Several researchers have criticised the notion of APS in linguistics, suggesting that Polynesian traits developed much later and that there is insufficient evidence for early prehistoric interaction in West Polynesia to support an integrated APS. These and other aspects of APS culture in West Polynesia are poorly resolved. For example, shell midden sites with pottery have been interpreted as camps occupied by opportunistic foragers, semi-permanent hamlets, or permanent villages occupied by people with a restricted marine economy. Domestic dwellings were either made on land where shell midden was discarded or people lived in stilt houses in the inter-tidal zone, and early Polynesian groups had frequent and extensive maritime interactions or else they were highly localised and stayed within an archipelago.
Similarly, the effect of a sea level fall of 1.8 m on a human population that gathered and consumed large quantities of inshore shellfish and other marine foods is uncertain. It is notable that a mid-Holocene highstand was experienced across all of the major island groups colonised by Lapita groups and the magnitude of sea-level fall was significantly greater than the 60-80 cm drop thought to accompany the AD 1300 event which has been associated in the Pacific with warfare, cannibalism and occupation of island interiors. Tonga is the obvious island group to examine and test these issues through detailed archaeological study due to the relative abundance of large APS midden sites. The presence of burials at Talasiu demonstrates for the first time that at least some midden sites were more than just places where shell was consumed and discarded.
In contrast, a widespread tapu regarding the association of human remains with food consumption and food debris in Polynesian and Tongan ethnographies is not seen at Talasiu, suggesting that the social meaning and material expression of tapu – and perhaps other reconstructed terms – was very different in APS. New archaeological results from excavation of three neighboring APS sites including material culture sets, burial location and context, site layout (e.g. cooking and activity areas, dwellings located in the inter-tidal zone or palaeoshoreline etc.) is the essential information to refine understanding of early Polynesian society. Finally, investigating the environmental conditions in which APS developed is a fundamental issue. Lapita settlement of Oceania occurred after a mid-Holocene hydroisostatic highstand indicating that colonisation of Pacific islands was aided by a sea level fall. Sea level fall of ~1.8 m over several centuries had the potential to reduce the productivity of littoral marine zones that were heavily utilised by early prehistoric people for subsistence.

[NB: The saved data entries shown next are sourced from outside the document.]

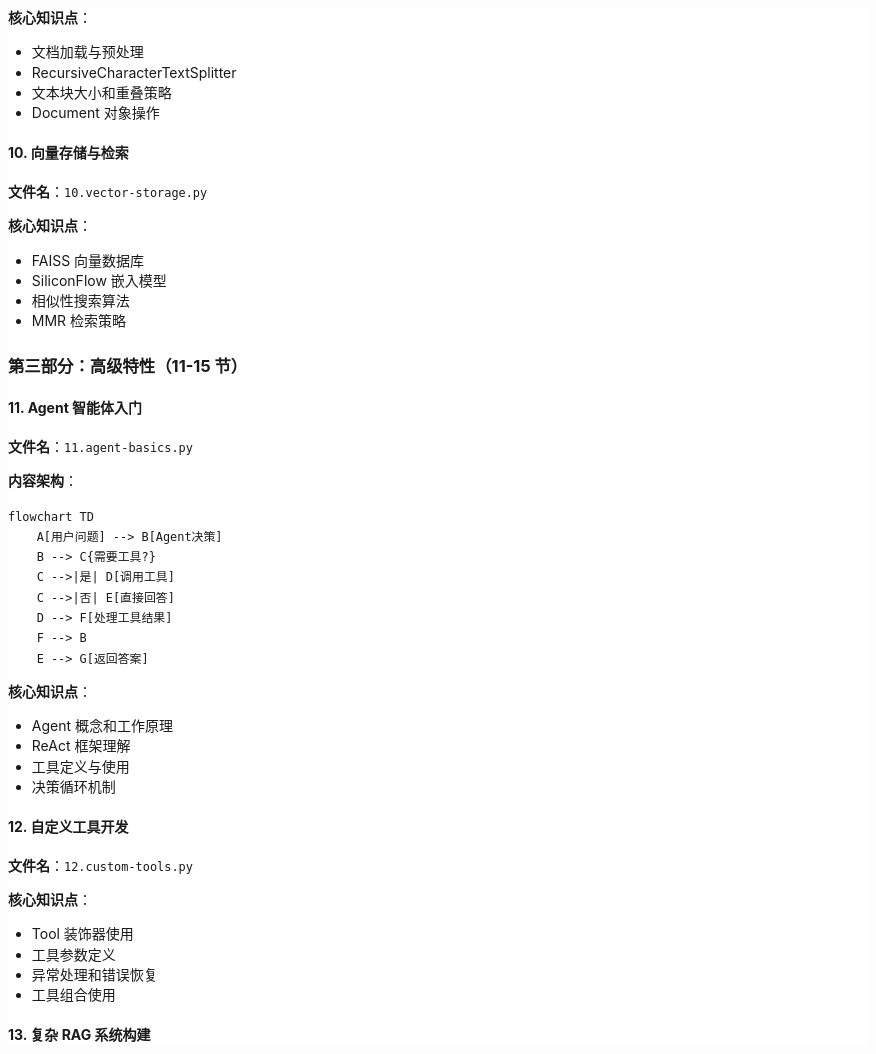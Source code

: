 **核心知识点**：

- 文档加载与预处理
- RecursiveCharacterTextSplitter
- 文本块大小和重叠策略
- Document 对象操作

#### 10. 向量存储与检索

**文件名**：`10.vector-storage.py`

**核心知识点**：

- FAISS 向量数据库
- SiliconFlow 嵌入模型
- 相似性搜索算法
- MMR 检索策略

### 第三部分：高级特性（11-15 节）

#### 11. Agent 智能体入门

**文件名**：`11.agent-basics.py`

**内容架构**：

```mermaid
flowchart TD
    A[用户问题] --> B[Agent决策]
    B --> C{需要工具?}
    C -->|是| D[调用工具]
    C -->|否| E[直接回答]
    D --> F[处理工具结果]
    F --> B
    E --> G[返回答案]
```

**核心知识点**：

- Agent 概念和工作原理
- ReAct 框架理解
- 工具定义与使用
- 决策循环机制

#### 12. 自定义工具开发

**文件名**：`12.custom-tools.py`

**核心知识点**：

- Tool 装饰器使用
- 工具参数定义
- 异常处理和错误恢复
- 工具组合使用

#### 13. 复杂 RAG 系统构建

When people arrived on Tongatapu the rich and easily accessible aquatic resources supported a semi-continuous band of coastal occupation over 50 km in length before sea level fall and lagoon formation progressively diminished the contribution of marine foods and large shell midden sites typical of APS in Tonga disappeared. New research and collaboration with earth science researchers is needed to ascertain the environmental conditions during the early settlement era and how sea-level change impacted APS lifeways.